Greenpeace is preparing a screening of the World Cup’s football match between Croatia and Cameroon on Wednesday.
The screening will take place at a local school in Drenovci, Croatia, a village severely affected by the recent floods in the Balkan region, and will be entirely solar powered.
Greenpeace activists travelled to Croatia to install the 2 kW solar photovoltaic system on the school’s rooftop in time for the opening World Cup game between the host country Brazil and Croatia on June 12.
The screening of the inaugural World Cup match was a massive success, Lucia Szabova, Greenpeace’s press officer in Central and Eastern Europe, told pv magazine. She added that the organization would also screen Wednesday’s match between Cameroon and Croatia as well as Croatia vs. Mexico on June 23.
Szabova said the 2 kW rooftop PV system would remain at the school following the football tournament and will be used to charge the 30 computers in the IT class.
Croatia’s solar PV progress
Following the devastating floods in the Balkans in May that killed dozens of people from Serbia, Bosnia and Croatia and displaced about half a million, a discussion has begun regarding the region’s recovery and infrastructure reconstruction. Greenpeace "demands that this is done in an energy efficient way."
Of the three countries, only Croatia is tied to binding renewable energy targets that stem from the country’s membership in the European Union. Specifically for solar PV, Croatia has a target to install 52 MW by 2020.
According to the latest data published by the Croatian Energy Market Operator (HROTE), Croatia’s installed photovoltaic capacity under the country’s feed-in tariff (FIT) scheme at the end of May 2014 reached 27.6 MW. Of these installations, around 14 MW were registered between February and May, which almost translates to a doubling of the country’s FIT-registered PV capacity in the last four months. Croatia’s solar photovoltaic sector growth is even more impressive when compared to the tiny 89.72 kW of solar PV capacity the Croatian FIT scheme had registered in December 2012.

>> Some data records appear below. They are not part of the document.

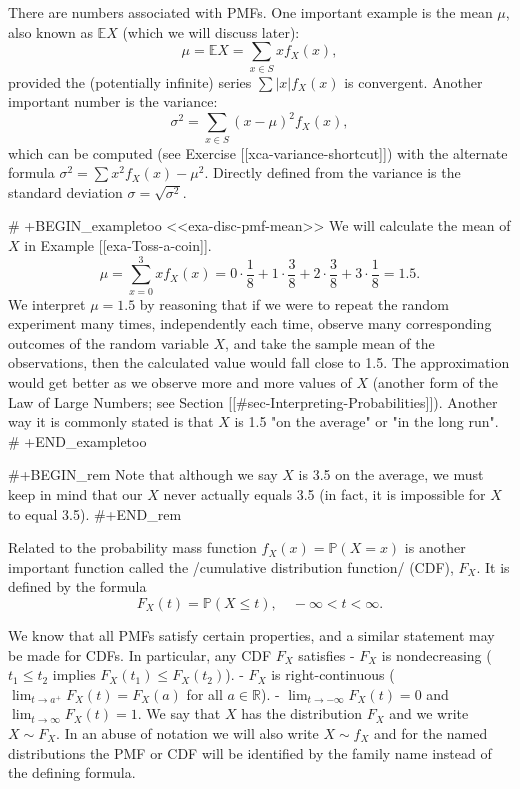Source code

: There are numbers associated with PMFs. One important example is the
mean \(\mu\), also known as \(\mathbb{E} X\) (which we will discuss
later):
\begin{equation}
\mu=\mathbb{E} X=\sum_{x\in S}xf_{X}(x),
\end{equation}
provided the (potentially infinite) series \(\sum|x|f_{X}(x)\) is convergent. Another important number is the variance:
\begin{equation}
\sigma^{2}=\sum_{x\in S}(x-\mu)^{2}f_{X}(x),
\end{equation}
which can be computed (see Exercise [[xca-variance-shortcut]]) with the
alternate formula \(\sigma^{2}=\sum
x{}^{2}f_{X}(x)-\mu^{2}\). Directly defined from the variance is the
standard deviation \(\sigma=\sqrt{\sigma^{2}}\).
 
# +BEGIN_exampletoo
<<exa-disc-pmf-mean>> We will calculate the mean of \(X\) in Example
[[exa-Toss-a-coin]].  \[ \mu = \sum_{x = 0}^{3}xf_{X}(x) = 0 \cdot
\frac{1}{8} + 1 \cdot \frac{3}{8} + 2 \cdot
\frac{3}{8}+3\cdot\frac{1}{8} = 1.5. \] We interpret \(\mu = 1.5\) by
reasoning that if we were to repeat the random experiment many times,
independently each time, observe many corresponding outcomes of the
random variable \(X\), and take the sample mean of the observations,
then the calculated value would fall close to 1.5. The approximation
would get better as we observe more and more values of \(X\) (another
form of the Law of Large Numbers; see Section
[[#sec-Interpreting-Probabilities]]). Another way it is commonly stated is
that \(X\) is 1.5 "on the average" or "in the long run".
# +END_exampletoo


#+BEGIN_rem
Note that although we say \(X\) is 3.5 on the average, we must keep in
mind that our \(X\) never actually equals 3.5 (in fact, it is
impossible for \(X\) to equal 3.5).
#+END_rem

Related to the probability mass function \(f_{X}(x)=\mathbb{P}(X=x)\)
is another important function called the /cumulative distribution
function/ (CDF), \(F_{X}\). It is defined by the formula
\begin{equation}
F_{X}(t)=\mathbb{P}(X\leq t),\quad -\infty < t < \infty.
\end{equation}

We know that all PMFs satisfy certain properties, and a similar
statement may be made for CDFs. In particular, any CDF \(F_{X}\)
satisfies
- \(F_{X}\) is nondecreasing (\(t_{1}\leq t_{2}\) implies
  \(F_{X}(t_{1})\leq F_{X}(t_{2})\)).
- \(F_{X}\) is right-continuous (\(\lim_{t\to
  a^{+}}F_{X}(t)=F_{X}(a)\) for all \(a\in\mathbb{R}\)).
- \(\lim_{t\to-\infty}F_{X}(t)=0\) and
  \(\lim_{t\to\infty}F_{X}(t)=1\).
We say that \(X\) has the distribution \(F_{X}\) and we write \(X\sim
F_{X}\). In an abuse of notation we will also write \(X\sim f_{X}\)
and for the named distributions the PMF or CDF will be identified by
the family name instead of the defining formula.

The maximum capacity of a solar PV plant eligible for the Croatian FIT program is 1 MW. However, only two plants of this size are registered so far. The vast majority of the 847 PV plants registered by the end of May and totalling 27.6 MW boast an average capacity of 10 to 30 kW each, while there are about a dozen plants of about 200 to 300 kW each.
Other types of renewable energy have scored better, with the wind energy sector being by far the most successful with an installed capacity of 254.25 MW at the end of March.
However, HROTE statistics prove the British non-governmental organization (NGO) Practical Action seemingly wrong. Commenting on the World Cup’s solar power credentials, Simon Trace, Practical Action chairman, said that "10 competing countries do not even produce as much solar energy as a single World Cup stadium."
Namely, "Bosnia-Herzegovina, Croatia, Cameroon, Colombia, Costa Rica, Ecuador, Honduras, Iran, Ivory Coast and Uruguay all produce less solar power than the 2.5 MW solar capability of the Estadio Nacional Mane Garrincha in Brasilia," Trace added.
Firstly, as pv magazine reported, the Brasilia stadium solar PV system has not been completed. More significantly, however, it is evident that Croatia has done much better than Practical Action suggests, although both Croatia and the World Cup could still have scoored much better, at least PV-wise.